◆ EXERCISE MATERIALS

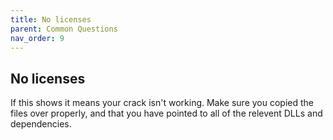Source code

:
 ```yaml
---
title: No licenses
parent: Common Questions
nav_order: 9
---
```


## No licenses
If this shows it means your crack isn't working. Make sure you copied the files over properly, and that you have pointed to all of the relevent DLLs and dependencies.
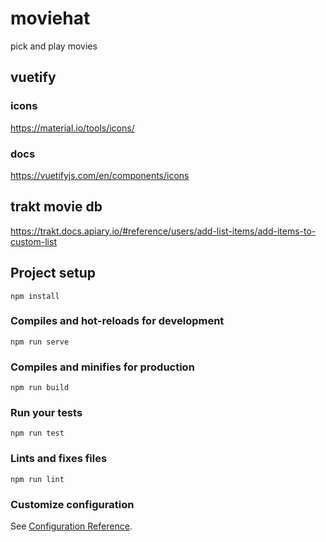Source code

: # moviehat

pick and play movies


## vuetify 

### icons
https://material.io/tools/icons/

### docs
https://vuetifyjs.com/en/components/icons


## trakt movie db
https://trakt.docs.apiary.io/#reference/users/add-list-items/add-items-to-custom-list


## Project setup
```
npm install
```

### Compiles and hot-reloads for development
```
npm run serve
```

### Compiles and minifies for production
```
npm run build
```

### Run your tests
```
npm run test
```

### Lints and fixes files
```
npm run lint
```

### Customize configuration
See [Configuration Reference](https://cli.vuejs.org/config/).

◆ EXERCISE AIM
Give the count, and only the count, of lines in these records that hold the string "files".

◆ TASK SOLUTION
2